BEAVERTON, Ore. -- The most interesting person at the Elite 11 quarterback competition this week might not have been one of the participants or one of the coaches or even one of the numerous spectators on the sidelines.
No, the most interesting person at the event might be a 13-year-old from the heart of Texas named Chase Griffin.
"He's been around Johnny (Manziel), he's been around Bryce (Petty), he's been around Braxton Miller, been around Everett Golson, Landry Jones and Logan Thomas. He's been around some guys and impactful athletes," quarterback guru George Whitfield Jr. said. "Whether they party with Justin Bieber or lead one of the nation's biggest teams, he's met them and they've embraced him."
Not bad for one of the shortest people on the field, but, hey, what can you expect when a kid says he's your favorite quarterback's favorite quarterback on Twitter.
This week, Griffin was never more than a couple of feet away from Manziel when he was counseling some of the top high school quarterbacks and recruits in the country. He was dropping back to pass alongside Baylor's Petty and Oregon State signal-caller Sean Mannion among others. Were it not for his diminutive height, one could easily mistake him for a coach with his matching clothing and impeccable throwing motion.
There were a lot of big men on Nike's campus this week for the Elite 11 and The Opening but none appeared to be bigger than Griffin.
"He's on a magic carpet ride," Whitfield said. "He's so charismatic and there's such a brightness about him. He's like a puppy with really big feet who loves football."
The Round Rock, Texas native started training with Whitfield almost four years ago in San Diego. The unlikely friendship between the two almost never happened had it not been for a clerical error that listed Griffin as a high school quarterback. Instead, it was the then-10-year-old that showed up and impressed the coach with his affable nature and determination between the lines.

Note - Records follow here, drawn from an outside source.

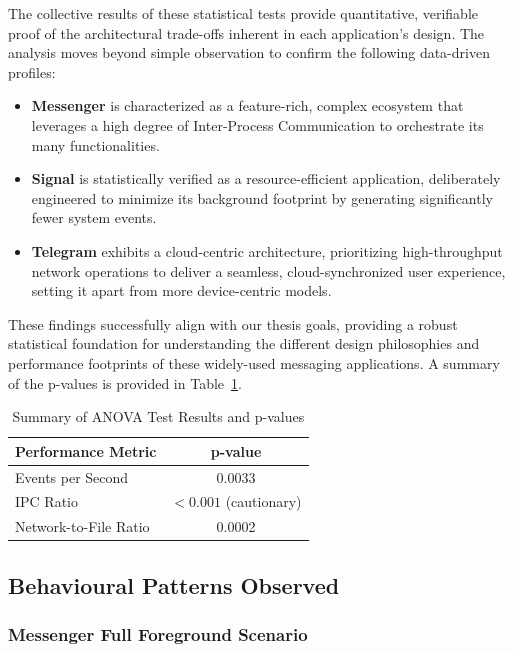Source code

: \documentclass[a4paper,12pt]{report}
\begin{document}
The collective results of these statistical tests provide quantitative, verifiable proof of the architectural trade-offs inherent in each application's design. The analysis moves beyond simple observation to confirm the following data-driven profiles:
\begin{itemize}
    \item \textbf{Messenger} is characterized as a feature-rich, complex ecosystem that leverages a high degree of Inter-Process Communication to orchestrate its many functionalities.
    \item \textbf{Signal} is statistically verified as a resource-efficient application, deliberately engineered to minimize its background footprint by generating significantly fewer system events.
    \item \textbf{Telegram} exhibits a cloud-centric architecture, prioritizing high-throughput network operations to deliver a seamless, cloud-synchronized user experience, setting it apart from more device-centric models.
\end{itemize}
These findings successfully align with our thesis goals, providing a robust statistical foundation for understanding the different design philosophies and performance footprints of these widely-used messaging applications. A summary of the p-values is provided in Table~\ref{tab:comparative_tests_en}.

\begin{table}[H]
\centering
\caption{Summary of ANOVA Test Results and p-values}
\label{tab:comparative_tests_en}
\begin{tabular}{lc}
\toprule
\textbf{Performance Metric} & \textbf{p-value} \\
\midrule
Events per Second & 0.0033 \\
IPC Ratio & $< 0.001$ (cautionary) \\
Network-to-File Ratio & 0.0002 \\
\bottomrule
\end{tabular}
\end{table}


\subsection{Behavioural Patterns Observed}

\subsubsection{Messenger Full Foreground Scenario}
\end{document}
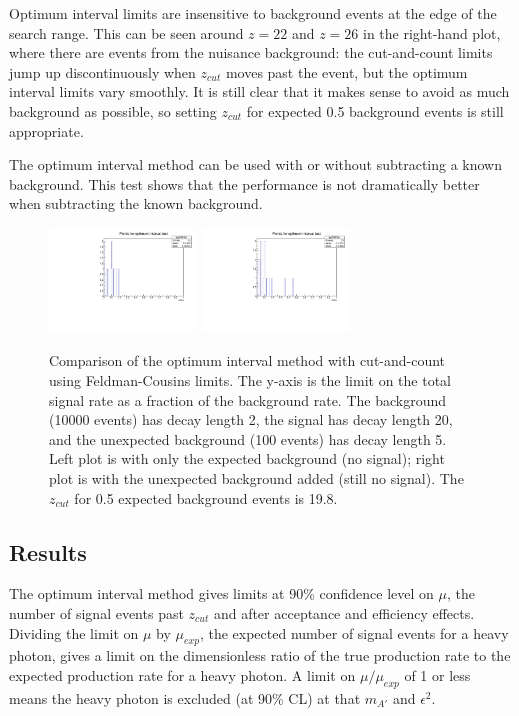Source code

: Optimum interval limits are insensitive to background events at the edge of the search range.
This can be seen around $z=22$ and $z=26$ in the right-hand plot, where there are events from the nuisance background: the cut-and-count limits jump up discontinuously when $z_{cut}$ moves past the event, but the optimum interval limits vary smoothly.
It is still clear that it makes sense to avoid as much background as possible, so setting $z_{cut}$ for expected 0.5 background events is still appropriate.

The optimum interval method can be used with or without subtracting a known background.
This test shows that the performance is not dramatically better when subtracting the known background.

\begin{figure}[ht]
\begin{center}
    \includegraphics[width=0.35\textwidth,page=5,angle=-90]{vertexing/figs/toy_nothing}
    \includegraphics[width=0.35\textwidth,page=5,angle=-90]{vertexing/figs/toy_nosignal}
\end{center}
    \caption{Comparison of the optimum interval method with cut-and-count using Feldman-Cousins limits. The y-axis is the limit on the total signal rate as a fraction of the background rate. 
        The background (10000 events) has decay length 2, the signal has decay length 20, and the unexpected background (100 events) has decay length 5. Left plot is with only the expected background (no signal); right plot is with the unexpected background added (still no signal). The $z_{cut}$ for 0.5 expected background events is 19.8.}
    \label{fig:optimum_interval_demo}
\end{figure}

\subsection{Results}
\label{sec:results}
The optimum interval method gives limits at 90\% confidence level on $\mu$, the number of signal events past $z_{cut}$ and after acceptance and efficiency effects.
Dividing the limit on $\mu$ by $\mu_{exp}$, the expected number of signal events for a heavy photon, gives a limit on the dimensionless ratio of the true production rate to the expected production rate for a heavy photon.
A limit on $\mu/\mu_{exp}$ of 1 or less means the heavy photon is excluded (at 90\% CL) at that $m_{A'}$ and $\epsilon^2$.

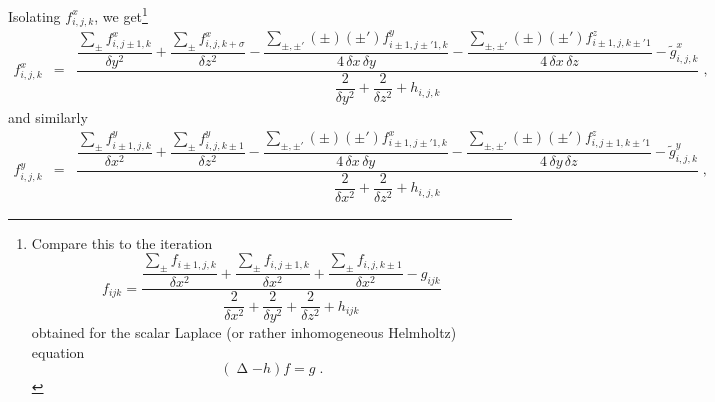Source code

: \documentclass[\mydriver,12pt,twoside,notitlepage,letterpaper]{article}
\newcommand{\Laplace} { \mathop{\Delta}\nolimits}
\begin{document}
Isolating $f^{x}_{i,j,k}$, we get\footnote{
  Compare this to the iteration
  \begin{equation}
    f_{ijk}
    = \dfrac{\dfrac{\sum\limits_{\pm}
                      f_{i\pm1,j,k}}
                   {\delta x^2}
             +
             \dfrac{\sum\limits_{\pm}
                      f_{i,j\pm1,k}}
                   {\delta x^2}
             +
             \dfrac{\sum\limits_{\pm}
                      f_{i,j,k\pm1}}
                   {\delta x^2}
             - g_{ijk}
            }
            {\dfrac{2}{\delta x^2}
             + \dfrac{2}{\delta y^2}
             + \dfrac{2}{\delta z^2}
             + h_{ijk}
            }
  \end{equation}
  obtained for the scalar Laplace (or rather inhomogeneous Helmholtz)
  equation
  \begin{equation}
    (\Laplace - h) f = g \; .
  \end{equation}
}
\begin{eqnarray}
  f^{x}_{i,j,k}
  &=& \dfrac{\dfrac{\sum\limits_{\pm}
                      f^{x}_{i,j\pm1,k}}
                   {\delta y^2}
             +
             \dfrac{\sum\limits_{\pm}
                      f^{x}_{i,j,k+\sigma}}
                   {\delta z^2}
             -
             \dfrac{\sum\limits_{\pm,\pm'}
                      (\pm) (\pm') f^{y}_{i\pm1,j\pm'1,k}}
                   {4\,\delta x\,\delta y}
             -
             \dfrac{\sum\limits_{\pm,\pm'}
                      (\pm) (\pm') f^{z}_{i\pm1,j,k\pm'1}}
                   {4\,\delta x\,\delta z}
             - \tilde{g}^{x}_{i,j,k}
            }
            {\dfrac{2}{\delta y^2} + \dfrac{2}{\delta z^2} + h_{i,j,k}} \; ,
\end{eqnarray}
and similarly
\begin{eqnarray}
  f^{y}_{i,j,k}
  &=& \dfrac{\dfrac{\sum\limits_{\pm}
                      f^{y}_{i\pm1,j,k}}
                   {\delta x^2}
             +
             \dfrac{\sum\limits_{\pm}
                      f^{y}_{i,j,k\pm1}}
                   {\delta z^2}
             -
             \dfrac{\sum\limits_{\pm,\pm'}
                      (\pm) (\pm') f^{x}_{i\pm1,j\pm'1,k}}
                   {4\,\delta x\,\delta y}
             -
             \dfrac{\sum\limits_{\pm,\pm'}
                      (\pm) (\pm') f^{z}_{i,j\pm1,k\pm'1}}
                   {4\,\delta y\,\delta z}
             - \tilde{g}^{y}_{i,j,k}
            }
            {\dfrac{2}{\delta x^2} + \dfrac{2}{\delta z^2} + h_{i,j,k}} \; ,
\end{eqnarray}
\end{document}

Eventually Griffin asked about tagging along to an Elite 11 competition, offering to do anything from bringing water to campers to serving as a runner for various errands. Whitfield turned the young quarterback down on both counts.
"Then I said, 'we don't have a ball boy, though,'" Whitfield said. "Then his head popped up. He asked his dad. We recorded a video for him to ask Trent Dilfer if he could go, a two-minute deal. I sent it to him and Trent said in all caps to bring him up. Then the kids just adopted him from there."
That specifically includes Manziel, who has turned into a big brother for Griffin. The two have trained alongside each other for all but two weeks over the past two and a half years, and the Cleveland Browns quarterback even extended an invitation to his pro day at Texas A&M. The pair have regular conversations and follow each other on Twitter.
Eventually, Griffin wants to start as a signal-caller at the high school level in Texas before going to a prestigious university. He hasn't been shy in telling Whitfield that he'll eventually be president of the United States one day, but not before he gives it his all trying to make it under center and maybe even follow in the footsteps of his Heisman Trophy-winning friend.
"I think he gives everybody a little perspective," said Whitfield of Griffin. "He's working and hustling all day, asking great questions and taking notes. It really forces others to come back and say, 'If he's doing that at 10, 11, 12, what am I supposed to be doing in my job?'
"I hope I have a couple of Chase's down the road."
For now Whitfield, Manziel and dozens of other top quarterbacks will just have to settle for one.